• Exercise aim
Write the records out exactly, so that no picture remains in the copy.

• Source material
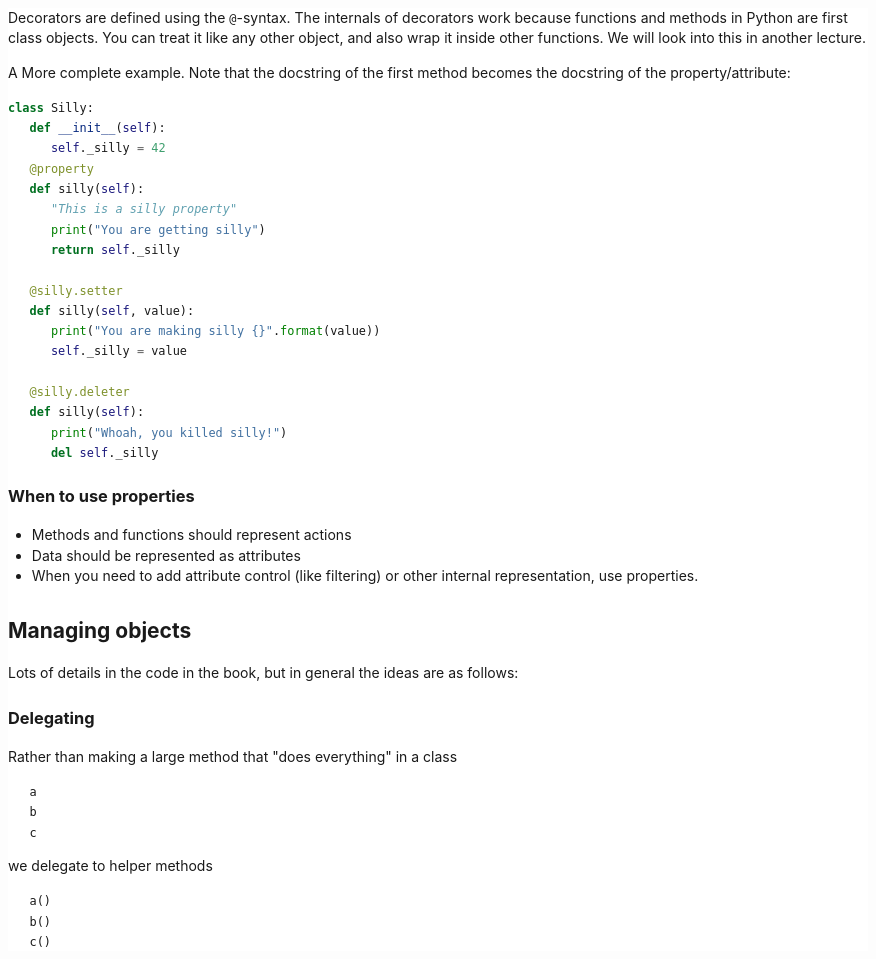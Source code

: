 Decorators are defined using the `@`-syntax. The internals of decorators work because functions and methods in Python are first class objects. You can treat it like any other object, and also wrap it inside other functions. We will look into this in another lecture.

A More complete example. Note that the docstring of the first method becomes the docstring of the property/attribute:
```python
class Silly:
   def __init__(self):
      self._silly = 42
   @property
   def silly(self):
      "This is a silly property"
      print("You are getting silly")
      return self._silly

   @silly.setter
   def silly(self, value):
      print("You are making silly {}".format(value))
      self._silly = value

   @silly.deleter
   def silly(self):
      print("Whoah, you killed silly!")
      del self._silly
```

### When to use properties

- Methods and functions should represent actions
- Data should be represented as attributes
- When you need to add attribute control (like filtering) or other internal representation, use properties.


Managing objects
----------------

Lots of details in the code in the book, but in general the ideas are as follows:

### Delegating

Rather than making a large method that "does everything" in a class

```
   a
   b
   c
```

we delegate to helper methods
```
   a()
   b()
   c()
```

• Result
Source code

: Decorators are defined using the `@`-syntax. The internals of decorators work because functions and methods in Python are first class objects. You can treat it like any other object, and also wrap it inside other functions. We will look into this in another lecture.

A More complete example. Note that the docstring of the first method becomes the docstring of the property/attribute:
```python
class Silly:
   def __init__(self):
      self._silly = 42
   @property
   def silly(self):
      "This is a silly property"
      print("You are getting silly")
      return self._silly

   @silly.setter
   def silly(self, value):
      print("You are making silly {}".format(value))
      self._silly = value

   @silly.deleter
   def silly(self):
      print("Whoah, you killed silly!")
      del self._silly
```

### When to use properties

- Methods and functions should represent actions
- Data should be represented as attributes
- When you need to add attribute control (like filtering) or other internal representation, use properties.


Managing objects
----------------

Lots of details in the code in the book, but in general the ideas are as follows:

### Delegating

Rather than making a large method that "does everything" in a class

```
   a
   b
   c
```

we delegate to helper methods
```
   a()
   b()
   c()
```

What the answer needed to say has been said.